* Your goal *
What is the number of lines in the listing below that contain the string "angular"? Give that number only.

* Data in this exercise *

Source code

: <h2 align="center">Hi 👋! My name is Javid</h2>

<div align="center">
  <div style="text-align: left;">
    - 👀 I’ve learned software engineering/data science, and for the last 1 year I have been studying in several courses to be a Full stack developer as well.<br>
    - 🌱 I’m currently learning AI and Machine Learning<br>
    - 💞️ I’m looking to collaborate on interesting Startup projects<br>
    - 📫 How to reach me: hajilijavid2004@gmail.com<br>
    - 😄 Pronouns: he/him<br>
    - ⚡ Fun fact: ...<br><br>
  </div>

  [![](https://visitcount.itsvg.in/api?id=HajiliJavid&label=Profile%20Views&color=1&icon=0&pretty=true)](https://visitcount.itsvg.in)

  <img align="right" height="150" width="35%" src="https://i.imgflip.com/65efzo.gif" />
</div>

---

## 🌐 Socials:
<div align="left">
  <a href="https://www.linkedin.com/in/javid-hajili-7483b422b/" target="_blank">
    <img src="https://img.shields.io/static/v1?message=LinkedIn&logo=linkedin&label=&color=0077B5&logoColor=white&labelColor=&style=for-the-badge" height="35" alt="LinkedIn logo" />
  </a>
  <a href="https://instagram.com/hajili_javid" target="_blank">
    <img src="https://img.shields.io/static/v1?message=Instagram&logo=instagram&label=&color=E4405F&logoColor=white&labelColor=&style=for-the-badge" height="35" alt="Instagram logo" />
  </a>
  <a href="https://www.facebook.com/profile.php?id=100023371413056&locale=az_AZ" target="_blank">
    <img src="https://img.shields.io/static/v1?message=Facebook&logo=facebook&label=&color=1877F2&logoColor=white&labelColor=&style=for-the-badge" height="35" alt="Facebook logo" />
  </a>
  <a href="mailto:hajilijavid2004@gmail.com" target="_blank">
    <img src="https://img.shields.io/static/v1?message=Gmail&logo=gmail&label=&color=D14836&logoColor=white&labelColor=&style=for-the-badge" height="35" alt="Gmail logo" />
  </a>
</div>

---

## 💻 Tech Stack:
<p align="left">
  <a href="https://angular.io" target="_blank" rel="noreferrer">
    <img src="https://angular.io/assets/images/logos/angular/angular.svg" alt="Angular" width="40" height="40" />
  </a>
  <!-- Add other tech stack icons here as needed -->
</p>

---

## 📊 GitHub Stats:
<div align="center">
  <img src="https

* Problem solution *
2